**Work to complete**: Check every line below for the string "undecidable", and copy the lines that contain it.

[Dataset entries]
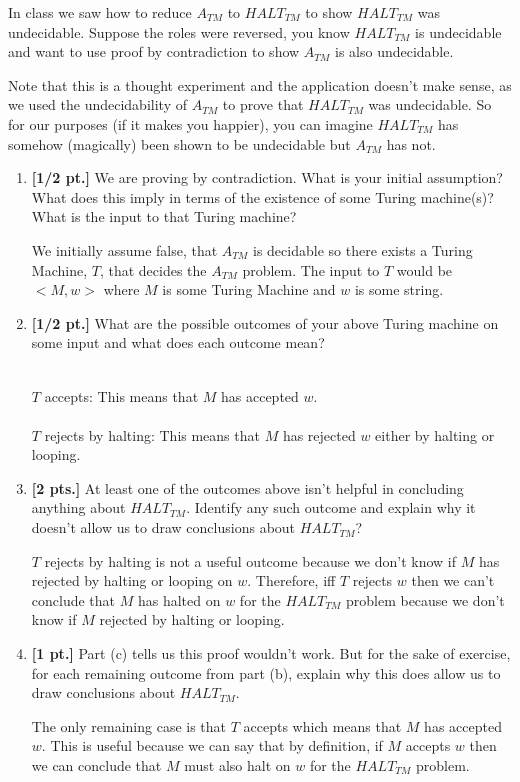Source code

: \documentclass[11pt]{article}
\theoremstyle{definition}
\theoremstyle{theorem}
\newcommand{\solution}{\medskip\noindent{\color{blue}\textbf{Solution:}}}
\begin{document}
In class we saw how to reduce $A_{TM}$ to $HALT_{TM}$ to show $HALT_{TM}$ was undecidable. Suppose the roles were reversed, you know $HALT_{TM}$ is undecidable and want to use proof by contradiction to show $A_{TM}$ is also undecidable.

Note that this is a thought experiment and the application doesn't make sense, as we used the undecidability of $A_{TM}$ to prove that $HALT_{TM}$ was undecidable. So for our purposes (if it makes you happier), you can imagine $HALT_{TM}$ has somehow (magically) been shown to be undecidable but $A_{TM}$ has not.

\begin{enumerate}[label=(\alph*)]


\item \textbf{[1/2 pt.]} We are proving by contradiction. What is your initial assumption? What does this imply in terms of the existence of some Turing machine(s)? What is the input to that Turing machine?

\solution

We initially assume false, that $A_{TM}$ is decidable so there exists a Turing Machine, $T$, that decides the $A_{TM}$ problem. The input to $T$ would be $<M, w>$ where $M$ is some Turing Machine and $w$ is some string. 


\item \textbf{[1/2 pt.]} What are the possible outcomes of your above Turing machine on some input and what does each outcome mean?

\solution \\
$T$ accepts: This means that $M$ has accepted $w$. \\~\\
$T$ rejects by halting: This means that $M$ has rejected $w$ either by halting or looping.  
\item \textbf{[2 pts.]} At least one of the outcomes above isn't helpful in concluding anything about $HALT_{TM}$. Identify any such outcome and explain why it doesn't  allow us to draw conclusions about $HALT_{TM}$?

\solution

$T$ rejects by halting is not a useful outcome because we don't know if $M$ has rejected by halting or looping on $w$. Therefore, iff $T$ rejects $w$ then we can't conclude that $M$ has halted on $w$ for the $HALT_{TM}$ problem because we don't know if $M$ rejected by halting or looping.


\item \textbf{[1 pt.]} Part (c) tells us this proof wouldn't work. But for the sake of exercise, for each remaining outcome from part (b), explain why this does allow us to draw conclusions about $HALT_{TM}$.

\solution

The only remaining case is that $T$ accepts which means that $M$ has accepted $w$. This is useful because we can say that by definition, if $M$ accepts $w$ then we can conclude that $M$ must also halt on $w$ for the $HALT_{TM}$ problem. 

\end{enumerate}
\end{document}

**Response to the exercise**:
In class we saw how to reduce $A_{TM}$ to $HALT_{TM}$ to show $HALT_{TM}$ was undecidable. Suppose the roles were reversed, you know $HALT_{TM}$ is undecidable and want to use proof by contradiction to show $A_{TM}$ is also undecidable.
Note that this is a thought experiment and the application doesn't make sense, as we used the undecidability of $A_{TM}$ to prove that $HALT_{TM}$ was undecidable. So for our purposes (if it makes you happier), you can imagine $HALT_{TM}$ has somehow (magically) been shown to be undecidable but $A_{TM}$ has not.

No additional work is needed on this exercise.